Once hubby could speak, he voiced his objections to the polenta as being mainly rooted in the over-saltiness and the garlic excess that didn’t really sit well with the blue cheese. He didn’t have any objections to the texture, which I was surprised about, and would countenance another go with maybe some polenta that was at least in date, this time.
I don’t know – some people just want the moon on a stick. *chuckle*
POLENTA WITH GORGONZOLA (serves 3-4)
Based on a recipe by Paul Merrett.
570ml vegetable or chicken stock (I used around 900ml, so have some extra just in case!)
1 garlic clove, peeled and crushed (optional - see above!)
half a tsp of dried thyme
sea salt & freshly ground black pepper
150g quick-cook polenta
50g unsalted butter (note the UNsalted)
handful of fresh rocket or spinach leaves
200g Gorgonzola or other melting blue cheese, cut into cubes
1 lemon, juice only.
1. Bring the stock to the boil in a large heavy based pan over a medium heat.
2. If you're using it, add the crushed garlic to the stock and allow to infuse for 2-3 minutes before removing it and discarding. Add the thyme. Season to taste.

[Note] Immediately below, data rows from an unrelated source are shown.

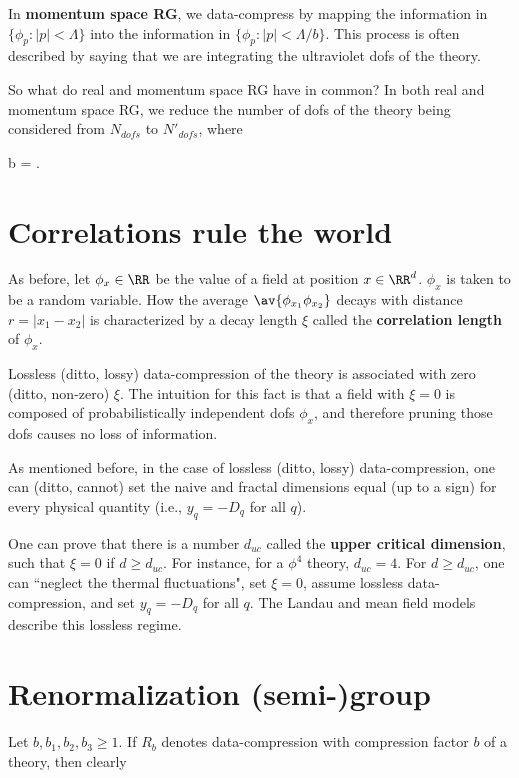 \documentclass[12pt]{article}
\begin{document}
In {\bf momentum space RG},
we data-compress by mapping the
information in $\{\phi_p: |p|<\Lambda\}$
into the information in
$\{\phi_p: |p|<\Lambda/b\}$.
This process is often described
by saying that we are
integrating the ultraviolet dofs of the theory.

So what do real and momentum space RG
have in common?
In both real and momentum space RG,
we reduce the number of dofs
 of the theory being considered
from $N_{dofs}$ to $N'_{dofs}$, where

\beq
b = 
\;.
\eeq


\section{Correlations rule the world}
\label{sec-corr}

As before, let
 $\phi_x\in \RR$
be the value of a field
at position $x\in \RR^d$.
 $\phi_x$
is taken to be a random variable.
How the average $\av{\phi_{x_1}\phi_{x_2}}$
decays with distance $r=|x_1-x_2|$
is characterized by a decay length $\xi$
called the \textbf{correlation length}
 of $\phi_x$.



Lossless (ditto, lossy) data-compression
of the theory
is associated with zero (ditto, non-zero)
$\xi$.
The intuition
for this fact is that a field with
$\xi=0$ is composed of
probabilistically independent dofs $\phi_x$,
and therefore pruning those
dofs causes no loss of information.


As mentioned before, in the
case of lossless (ditto, lossy)
data-compression, one can (ditto, cannot)
set the naive and fractal dimensions
 equal (up to a sign) for every
physical quantity (i.e.,
$y_q=-D_q$ for all $q$).

One can prove that there is
a number $d_{uc}$ called
the \textbf{upper critical dimension},
such that $\xi=0$
if $d\geq d_{uc}$.
For instance, for a $\phi^4$
theory, $d_{uc}=4$. For $d\geq d_{uc}$,
one can ``neglect the thermal
fluctuations", set $\xi=0$,
assume lossless data-compression,
and
set $y_q=-D_q$ for all $q$.
The Landau and mean field
models describe this lossless regime.



\section{Renormalization (semi-)group}
Let $b, b_1,b_2,b_3\geq 1$.
If $R_b$ denotes
 data-compression
with compression factor $b$
of a  theory, then clearly
\end{document}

3. Add the polenta to the hot stock in a thin, steady stream. Whisk immediately and continue whisking as it cooks for 2-3 minutes to avoid any lumps. The texture will be of mashed potato when cooked.
4. Add the butter and stir to combine.
5. Add the cubed cheese and stir to combine until it has melted through the polenta.
6. Add the rocket or spinach and allow to wilt, then add the lemon juice and give everything a last stir.